**Instructions for the task**
The result should be a faithful copy of every entry below, with the pictures left out.

**Dataset entries**
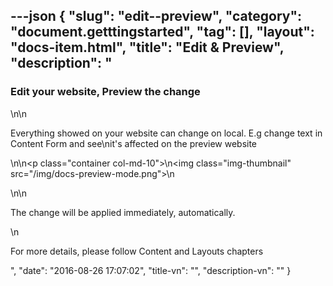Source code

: ---json
{
    "slug": "edit--preview",
    "category": "document.getttingstarted",
    "tag": [],
    "layout": "docs-item.html",
    "title": "Edit & Preview",
    "description": "<h3> Edit your website, Preview the change</h3>\n\n<p>Everything showed on your website can change on local. E.g change text in Content Form and see\nit's affected on the preview website</p>\n\n<p class=\"container col-md-10\">\n<img  class=\"img-thumbnail\" src=\"/img/docs-preview-mode.png\">\n</p>\n\n<p>The change will be applied immediately, automatically. </p>\n<p> For more details, please follow Content and Layouts chapters </p>",
    "date": "2016-08-26 17:07:02",
    "title-vn": "",
    "description-vn": ""
}
---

**Solution**
Source code

: ---json
{
    "slug": "edit--preview",
    "category": "document.getttingstarted",
    "tag": [],
    "layout": "docs-item.html",
    "title": "Edit & Preview",
    "description": "<h3> Edit your website, Preview the change</h3>\n\n<p>Everything showed on your website can change on local. E.g change text in Content Form and see\nit's affected on the preview website</p>\n\n<p class=\"container col-md-10\">\n<img  class=\"img-thumbnail\" src=\"/img/docs-preview-mode.png\">\n</p>\n\n<p>The change will be applied immediately, automatically. </p>\n<p> For more details, please follow Content and Layouts chapters </p>",
    "date": "2016-08-26 17:07:02",
    "title-vn": "",
    "description-vn": ""
}
---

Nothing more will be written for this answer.